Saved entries
★ ★ ★ ★ ★ ★ ★
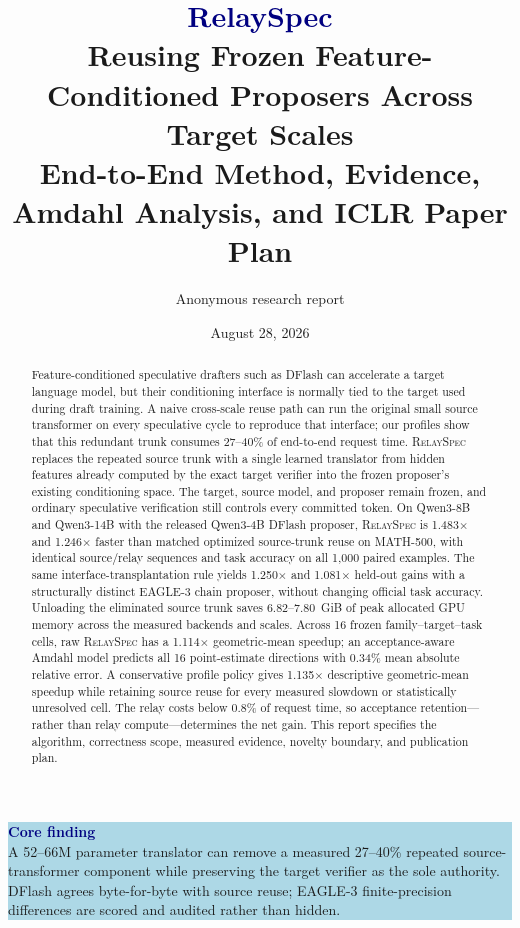 \documentclass[10pt]{article}
\title{\vspace{-1.2em}\textbf{\textcolor{navy}{RelaySpec}}\\
\large Reusing Frozen Feature-Conditioned Proposers Across Target Scales\\[3pt]
\normalsize End-to-End Method, Evidence, Amdahl Analysis, and ICLR Paper Plan}
\author{Anonymous research report}
\date{August 28, 2026}
\newcommand{\method}{\textsc{RelaySpec}}
\newcommand{\callout}[2]{%
  \begin{center}
  \colorbox{lightblue}{\parbox{0.94\linewidth}{\textbf{\textcolor{navy}{#1}}\\[-2pt]#2}}
  \end{center}
}
\begin{document}
\maketitle
\vspace{-1.4em}

\begin{abstract}
Feature-conditioned speculative drafters such as DFlash can accelerate a
target language model, but their conditioning interface is normally tied to
the target used during draft training. A naive cross-scale reuse path can run
the original small source transformer on every speculative cycle to reproduce
that interface; our profiles show that this redundant trunk consumes
27--40\% of end-to-end request time. \method{} replaces the repeated source
trunk with a single learned translator from hidden features already computed
by the exact target verifier into the frozen proposer's existing conditioning
space. The target, source model, and proposer remain frozen, and ordinary
speculative verification still controls every committed token. On Qwen3-8B
and Qwen3-14B with the released Qwen3-4B DFlash proposer, \method{} is
1.483$\times$ and 1.246$\times$ faster than matched optimized source-trunk reuse on
MATH-500, with identical source/relay sequences and task accuracy on all
1,000 paired examples. The same interface-transplantation rule yields
1.250$\times$ and 1.081$\times$ held-out gains with a structurally distinct
EAGLE-3 chain proposer, without changing official task accuracy.
Unloading the eliminated source trunk saves 6.82--7.80~GiB of peak allocated
GPU memory across the measured backends and scales. Across 16 frozen
family--target--task cells, raw \method{} has a 1.114$\times$ geometric-mean
speedup; an acceptance-aware Amdahl model predicts all 16 point-estimate
directions with 0.34\% mean absolute relative error. A conservative profile
policy gives 1.135$\times$ descriptive geometric-mean speedup while retaining
source reuse for every measured slowdown or statistically unresolved cell.
The relay costs below 0.8\% of request time, so acceptance retention---rather
than relay compute---determines the net gain. This report specifies the
algorithm, correctness scope, measured evidence, novelty boundary, and
publication plan.
\end{abstract}

\callout{Core finding}{A 52--66M parameter translator can remove a measured
27--40\% repeated source-transformer component while preserving the target
verifier as the sole authority. DFlash agrees byte-for-byte with source reuse;
EAGLE-3 finite-precision differences are scored and audited rather than hidden.}
\end{document}
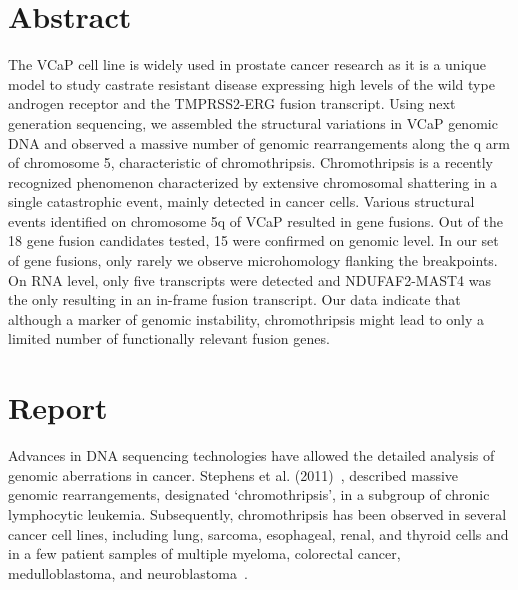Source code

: \normalsize

\section*{Abstract}
The VCaP cell line is widely used in prostate cancer research as it is a unique model to study castrate resistant disease expressing high levels of
the wild type androgen receptor and the TMPRSS2-ERG fusion transcript. Using next generation sequencing, we assembled the structural variations in
VCaP genomic DNA and observed a massive number of genomic rearrangements along the q arm of chromosome 5, characteristic of chromothripsis.
Chromothripsis is a recently recognized phenomenon characterized by extensive chromosomal shattering in a single catastrophic event, mainly detected
in cancer cells. Various structural events identified on chromosome 5q of VCaP resulted in gene fusions. Out of the 18 gene fusion candidates tested,
15 were confirmed on genomic level. In our set of gene fusions, only rarely we observe microhomology flanking the breakpoints. On RNA level, only five
transcripts were detected and NDUFAF2-MAST4 was the only resulting in an in-frame fusion transcript. Our data indicate that although a marker of genomic
instability, chromothripsis might lead to only a limited number of functionally relevant fusion genes.


\section*{Report}
Advances in DNA sequencing technologies have allowed the detailed analysis of genomic aberrations in cancer. Stephens et al. (2011)~\cite{stephens2011massive}, described massive genomic rearrangements, designated ‘chromothripsis’, in a subgroup of chronic lymphocytic leukemia. Subsequently, chromothripsis has been observed in several cancer cell lines, including lung, sarcoma, esophageal, renal, and thyroid cells and in a few patient samples of multiple myeloma, colorectal cancer, medulloblastoma, and neuroblastoma~\cite{magrangeas2011chromothripsis,kloosterman2011chromothripsis,rausch2012genome,molenaar2012sequencing}.


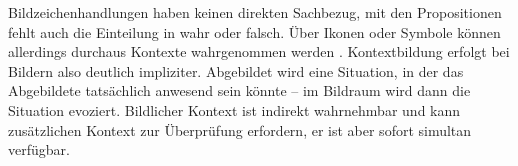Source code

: Bildzeichenhandlungen haben keinen direkten Sachbezug, mit den Propositionen fehlt auch die Einteilung in wahr oder falsch. Über Ikonen oder Symbole können allerdings durchaus Kontexte wahrgenommen werden \cite[S. 31 f.]{001_MKO02_media-as-means-of-communication}. Kontextbildung erfolgt bei Bildern also deutlich impliziter. Abgebildet wird eine Situation, in der das Abgebildete tatsächlich anwesend sein könnte -- im Bildraum wird dann die Situation evoziert. \cite[S. 30]{001_MKO02_media-as-means-of-communication} Bildlicher Kontext ist indirekt wahrnehmbar und kann zusätzlichen Kontext zur Überprüfung erfordern, er ist aber sofort simultan verfügbar.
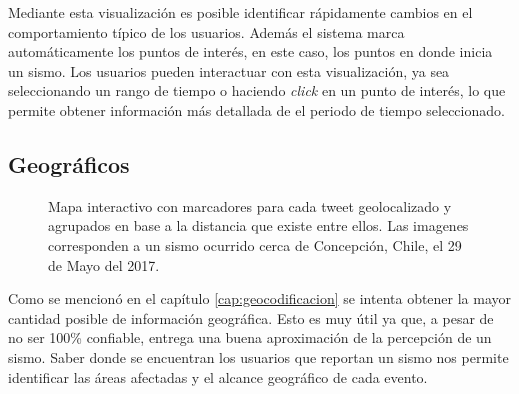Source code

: 	Mediante esta visualización es posible identificar rápidamente cambios en el comportamiento típico de los usuarios.
	Además el sistema marca automáticamente los puntos de interés, en este caso, los puntos en donde inicia un sismo. 
	Los usuarios pueden interactuar con esta visualización, ya sea seleccionando un rango de tiempo o haciendo \textit{click} en un punto de interés, lo que permite obtener información más detallada de el periodo de tiempo seleccionado. 
	
	
	\subsection{Geográficos}
	
	\begin{figure}[ht]
	\centering
	\hfill
  	\caption{Mapa interactivo con marcadores para cada tweet geolocalizado y agrupados en base a la distancia que existe entre ellos. Las imagenes corresponden a un sismo ocurrido cerca de  Concepción, Chile, el 29 de Mayo del 2017.}
  	\label{fig:worldmap}
  	\end{figure}
	 	
	  	
	Como se mencionó en el capítulo \ref{cap:geocodificacion} se intenta obtener la mayor cantidad posible de información geográfica. 
	Esto es muy útil ya que, a pesar de no ser 100\% confiable, entrega una buena aproximación de la percepción de un sismo. 
	Saber donde se encuentran los usuarios que reportan un sismo nos permite identificar las áreas afectadas y el alcance geográfico de cada evento. 

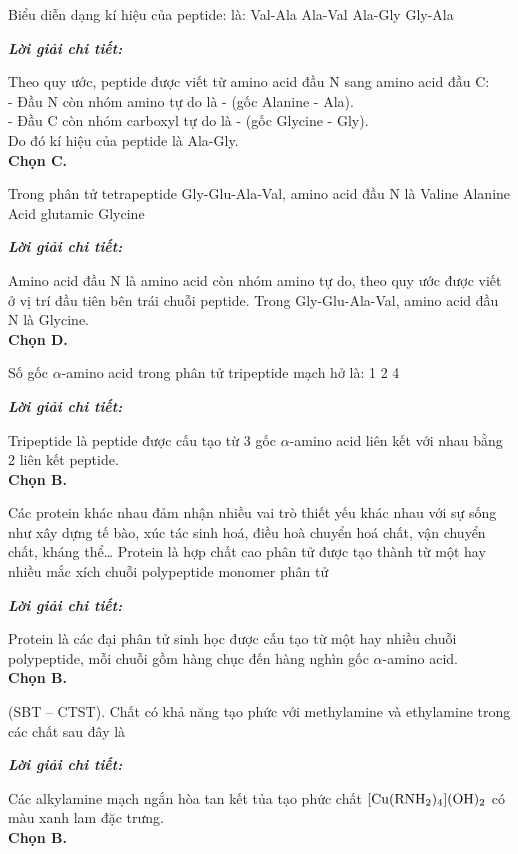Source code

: \documentclass[11pt,a4paper]{article}
\def\loigiai#1{
\par\begingroup\color{blue!80!black}\small
\noindent\textbf{\textit{Lời giải chi tiết:}}\par
#1\par\endgroup}
\begin{document}
\begin{ex}
Biểu diễn dạng kí hiệu của peptide:  là:
\choice
{Val-Ala}
{Ala-Val}
{\True Ala-Gly}
{Gly-Ala}
\loigiai{
Theo quy ước, peptide được viết từ amino acid đầu N sang amino acid đầu C:\\
- Đầu N còn nhóm amino tự do là -\ce{CH(CH3)NH2} (gốc Alanine - Ala).\\
- Đầu C còn nhóm carboxyl tự do là \ce{HOOC-CH2-NH}- (gốc Glycine - Gly).\\
Do đó kí hiệu của peptide là Ala-Gly.\\
\textbf{Chọn C.}}
\end{ex}

\begin{ex}
Trong phân tử tetrapeptide Gly-Glu-Ala-Val, amino acid đầu N là
\choice
{Valine}
{Alanine}
{Acid glutamic}
{\True Glycine}
\loigiai{
Amino acid đầu N là amino acid còn nhóm amino tự do, theo quy ước được viết ở vị trí đầu tiên bên trái chuỗi peptide. Trong Gly-Glu-Ala-Val, amino acid đầu N là Glycine.\\
\textbf{Chọn D.}}
\end{ex}

\begin{ex}
Số gốc $\alpha$-amino acid trong phân tử tripeptide mạch hở là:
\choice
{1}
{}
{2}
{4}
\loigiai{
Tripeptide là peptide được cấu tạo từ 3 gốc $\alpha$-amino acid liên kết với nhau bằng 2 liên kết peptide.\\
\textbf{Chọn B.}}
\end{ex}

\begin{ex}
Các protein khác nhau đảm nhận nhiều vai trò thiết yếu khác nhau với sự sống như xây dựng tế bào, xúc tác sinh hoá, điều hoà chuyển hoá chất, vận chuyển chất, kháng thể\dots{} Protein là hợp chất cao phân tử được tạo thành từ một hay nhiều
\choice
{mắc xích}
{\True chuỗi polypeptide}
{monomer}
{phân tử}
\loigiai{
Protein là các đại phân tử sinh học được cấu tạo từ một hay nhiều chuỗi polypeptide, mỗi chuỗi gồm hàng chục đến hàng nghìn gốc $\alpha$-amino acid.\\
\textbf{Chọn B.}}
\end{ex}



\begin{ex}
(SBT -- CTST). Chất có khả năng tạo phức với methylamine và ethylamine trong các chất sau đây là
\choice
{}
{\True {}}
{}
{}
\loigiai{
Các alkylamine mạch ngắn hòa tan kết tủa \ce{Cu(OH)2} tạo phức chất $\ce{[Cu(RNH2)4](OH)2}$ có màu xanh lam đặc trưng.\\
\textbf{Chọn B.}}
\end{ex}
\end{document}
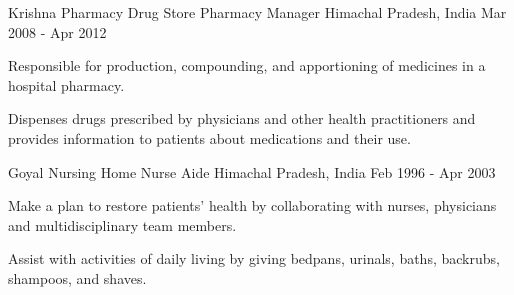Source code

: \begin{cventries}
    \cventry
    {Krishna Pharmacy Drug Store} %
    {Pharmacy Manager} %
    {Himachal Pradesh, India} %
    {Mar 2008 - Apr 2012} %
    {
      \begin{cvitems} %
        \item {Responsible for production, compounding, and apportioning of medicines in a hospital pharmacy.}
        \item {Dispenses drugs prescribed by physicians and other health practitioners and provides information to patients about medications and their use.}
      \end{cvitems}
    }
    \cventry
    {Goyal Nursing Home} %
    {Nurse Aide} %
    {Himachal Pradesh, India} %
    {Feb 1996 - Apr 2003} %
    {
      \begin{cvitems} %
        \item {Make a plan to restore patients' health by collaborating with nurses, physicians and multidisciplinary team members.}
        \item{Assist with activities of daily living by giving bedpans, urinals, baths, backrubs, shampoos, and shaves.}
      \end{cvitems}
    }

\end{cventries}
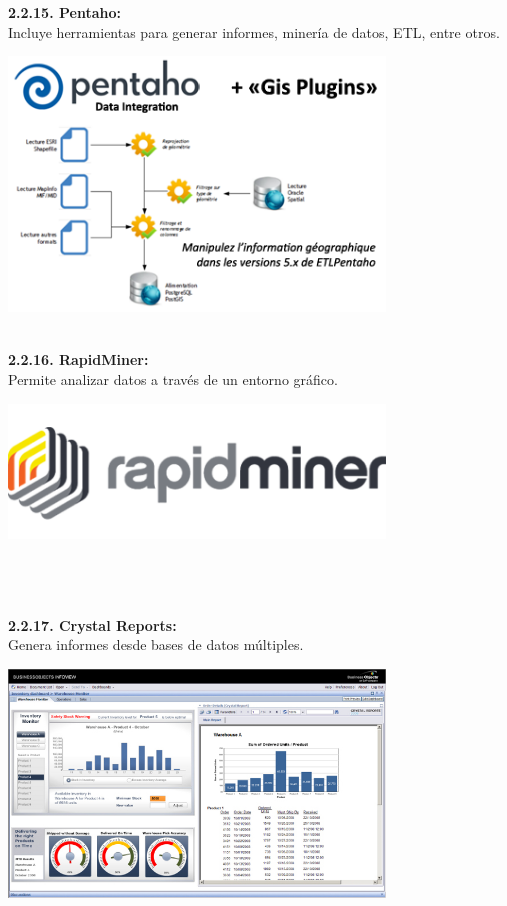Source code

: \begin{flushleft}
\textbf{2.2.15. Pentaho: }\\ 
Incluye herramientas para generar informes, minería de datos, ETL, entre otros.
	\begin{center}
	\includegraphics[width=10cm]{./Imagenes/BIimagen15}
	\end{center}
\textbf{}\\
	
\textbf{2.2.16. RapidMiner: }\\
Permite analizar datos a través de un entorno gráfico.
	\begin{center}
	\includegraphics[width=10cm]{./Imagenes/BIimagen16}
	\end{center}

\textbf{}\\
\textbf{}\\
\textbf{}\\
\textbf{2.2.17. Crystal Reports: }\\
Genera informes desde bases de datos múltiples.
	\begin{center}
	\includegraphics[width=10cm]{./Imagenes/BIimagen17}
	\end{center}


\end{flushleft}

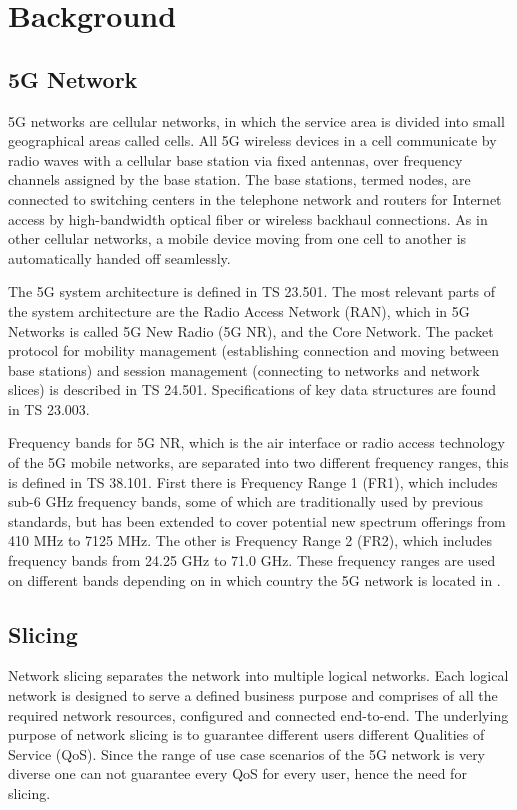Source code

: 
\chapter{Background}
\label{chapter:background}
\section{5G Network}
5G networks are cellular networks, in which the service area is divided into small geographical areas called cells. All 5G wireless devices in a cell communicate by radio waves with a cellular base station via fixed antennas, over frequency channels assigned by the base station. The base stations, termed nodes, are connected to switching centers in the telephone network and routers for Internet access by high-bandwidth optical fiber or wireless backhaul connections. As in other cellular networks, a mobile device moving from one cell to another is automatically handed off seamlessly.


The 5G system architecture is defined in TS 23.501. The most relevant parts of the system architecture are the Radio Access Network (RAN), which in 5G Networks is called 5G New Radio (5G NR), and the Core Network. The packet protocol for mobility management (establishing connection and moving between base stations) and session management (connecting to networks and network slices) is described in TS 24.501. Specifications of key data structures are found in TS 23.003.


Frequency bands for 5G NR, which is the air interface or radio access technology of the 5G mobile networks, are separated into two different frequency ranges, this is defined in TS 38.101. First there is Frequency Range 1 (FR1), which includes sub-6 GHz frequency bands, some of which are traditionally used by previous standards, but has been extended to cover potential new spectrum offerings from 410 MHz to 7125 MHz. The other is Frequency Range 2 (FR2), which includes frequency bands from 24.25 GHz to 71.0 GHz. These frequency ranges are used on different bands depending on in which country the 5G network is located in \cite{zhang2017overview}. 

\section{Slicing}
Network slicing separates the network into multiple logical networks. Each logical network is designed to serve a defined business purpose and comprises of all the required network resources, configured and connected end-to-end. 
The underlying purpose of network slicing is to guarantee different users different Qualities of Service (QoS).
Since the range of use case scenarios of the 5G network is very diverse one can not guarantee every QoS for every user, hence the need for slicing.


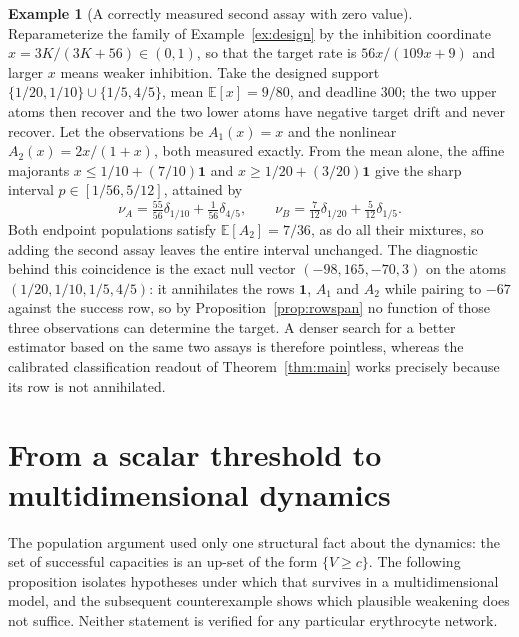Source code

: \documentclass[11pt]{article}
\theoremstyle{definition}
\newtheorem{example}[theorem]{Example}
\newcommand{\E}{\mathbb E}
\newcommand{\ind}{\mathbf 1}
\begin{document}
\begin{example}[A correctly measured second assay with zero
value]\label{ex:zero}
Reparameterize the family of Example~\ref{ex:design} by the inhibition
coordinate $x=3K/(3K+56)\in(0,1)$, so that the target rate is
$56x/(109x+9)$ and larger $x$ means weaker inhibition. Take the designed
support $\{1/20,1/10\}\cup\{1/5,4/5\}$, mean $\E[x]=9/80$, and deadline $300$;
the two upper atoms then recover and the two lower atoms have negative target
drift and never recover. Let the observations be $A_1(x)=x$ and the nonlinear
$A_2(x)=2x/(1+x)$, both measured exactly. From the mean alone, the affine
majorants $x\le1/10+(7/10)\ind$ and $x\ge1/20+(3/20)\ind$ give the sharp
interval $p\in[1/56,5/12]$, attained by
\[
  \nu_A=\tfrac{55}{56}\delta_{1/10}+\tfrac1{56}\delta_{4/5},
  \qquad
  \nu_B=\tfrac7{12}\delta_{1/20}+\tfrac5{12}\delta_{1/5}.
\]
Both endpoint populations satisfy $\E[A_2]=7/36$, as do all their mixtures, so
adding the second assay leaves the entire interval unchanged. The diagnostic
behind this coincidence is the exact null vector $(-98,165,-70,3)$ on the
atoms $(1/20,1/10,1/5,4/5)$: it annihilates the rows $\ind$, $A_1$ and $A_2$
while pairing to $-67$ against the success row, so by
Proposition~\ref{prop:rowspan} no function of those three observations can
determine the target. A denser search for a better estimator based on the same
two assays is therefore pointless, whereas the calibrated classification
readout of Theorem~\ref{thm:main} works precisely because its row is not
annihilated.
\end{example}

\section{From a scalar threshold to multidimensional dynamics}\label{sec:multi}
The population argument used only one structural fact about the dynamics: the
set of successful capacities is an up-set of the form $\{V\ge c\}$. The
following proposition isolates hypotheses under which that survives in a
multidimensional model, and the subsequent counterexample shows which
plausible weakening does not suffice. Neither statement is verified for any
particular erythrocyte network.
\end{document}
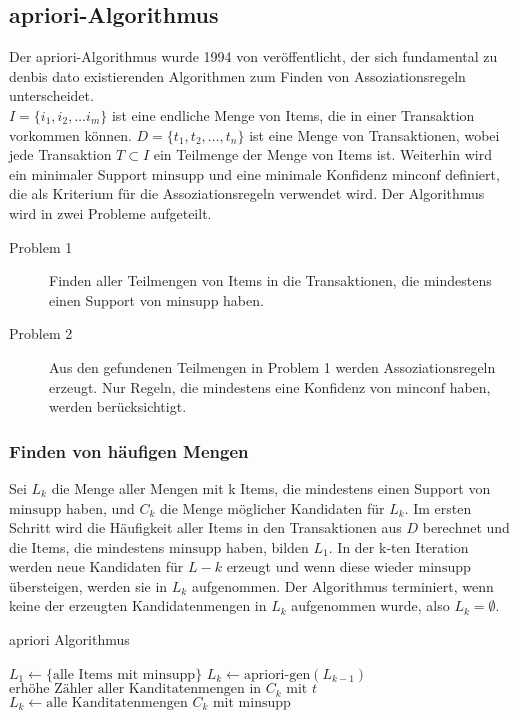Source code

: \subsection{apriori-Algorithmus}
Der apriori-Algorithmus wurde 1994 von \cite{Agrawal:1994:FAM:645920.672836}  veröffentlicht, der sich fundamental zu denbis dato existierenden Algorithmen zum Finden von Assoziationsregeln unterscheidet. \\
$I = \{i_1, i_2, \ldots i_m\}$ ist eine endliche Menge von Items, die in einer Transaktion vorkommen können.
$D = \{t_1, t_2, \ldots , t_n\}$ ist eine Menge von Transaktionen, wobei jede Transaktion $T \subset I$ ein Teilmenge der Menge von Items ist. Weiterhin wird ein minimaler Support $\mathrm{minsupp}$ und eine minimale Konfidenz $\mathrm{minconf}$ definiert, die als Kriterium für die Assoziationsregeln verwendet wird. Der Algorithmus wird in zwei Probleme aufgeteilt.
\begin{description}
	\item[Problem 1] Finden aller Teilmengen von Items in die Transaktionen, die mindestens einen Support von $\mathrm{minsupp}$ haben.
	\item[Problem 2] Aus den gefundenen Teilmengen in Problem 1 werden Assoziationsregeln erzeugt. Nur Regeln, die mindestens eine Konfidenz von $\mathrm{minconf}$ haben, werden berücksichtigt.
\end{description}
\subsubsection{Finden von häufigen Mengen}
Sei $L_k$ die Menge aller Mengen mit k Items, die mindestens einen Support von $\mathrm{minsupp}$ haben, und $C_k$ die Menge möglicher Kandidaten für $L_k$. Im ersten Schritt wird die Häufigkeit aller Items in den Transaktionen aus $D$ berechnet und die Items, die mindestens $\mathrm{minsupp}$ haben, bilden $L_1$. In der k-ten Iteration werden neue Kandidaten für $L-k$ erzeugt und wenn diese wieder $\mathrm{minsupp}$ übersteigen, werden sie in $L_k$ aufgenommen. Der Algorithmus terminiert, wenn keine der erzeugten Kandidatenmengen in $L_k$ aufgenommen wurde, also $L_k = \emptyset$.
\begin{algorithm}
	\caption{apriori Algorithmus}
	\label{apriori}
\begin{algorithmic}
	\STATE $L_1\gets \{\text{alle Items mit } \mathrm{minsupp}\}$
		\STATE $L_k \gets \text{apriori-gen}(L_{k-1})$ 
		\STATE $\text{erhöhe Zähler aller Kanditatenmengen in } C_k \text{ mit } t$
		\ENDFOR \\
		$L_k \gets \text{alle Kanditatenmengen } C_k \text{ mit } \mathrm{minsupp}$
	\ENDFOR
\end{algorithmic}
\end{algorithm}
★ ★ ★ ★ ★ ★ ★
## Exercise brief
The line with "Feature-conditioned speculative drafters" marks the end: restate word for word every line from the top of the data through that one, omitting pictures.

## Response to the exercise
 \documentclass[10pt]{article}
\title{\vspace{-1.2em}\textbf{\textcolor{navy}{RelaySpec}}\\
\large Reusing Frozen Feature-Conditioned Proposers Across Target Scales\\[3pt]
\normalsize End-to-End Method, Evidence, Amdahl Analysis, and ICLR Paper Plan}
\author{Anonymous research report}
\date{August 28, 2026}
\newcommand{\method}{\textsc{RelaySpec}}
\newcommand{\callout}[2]{%
  \begin{center}
  \colorbox{lightblue}{\parbox{0.94\linewidth}{\textbf{\textcolor{navy}{#1}}\\[-2pt]#2}}
  \end{center}
}
\begin{document}
\maketitle
\vspace{-1.4em}

\begin{abstract}
Feature-conditioned speculative drafters such as DFlash can accelerate a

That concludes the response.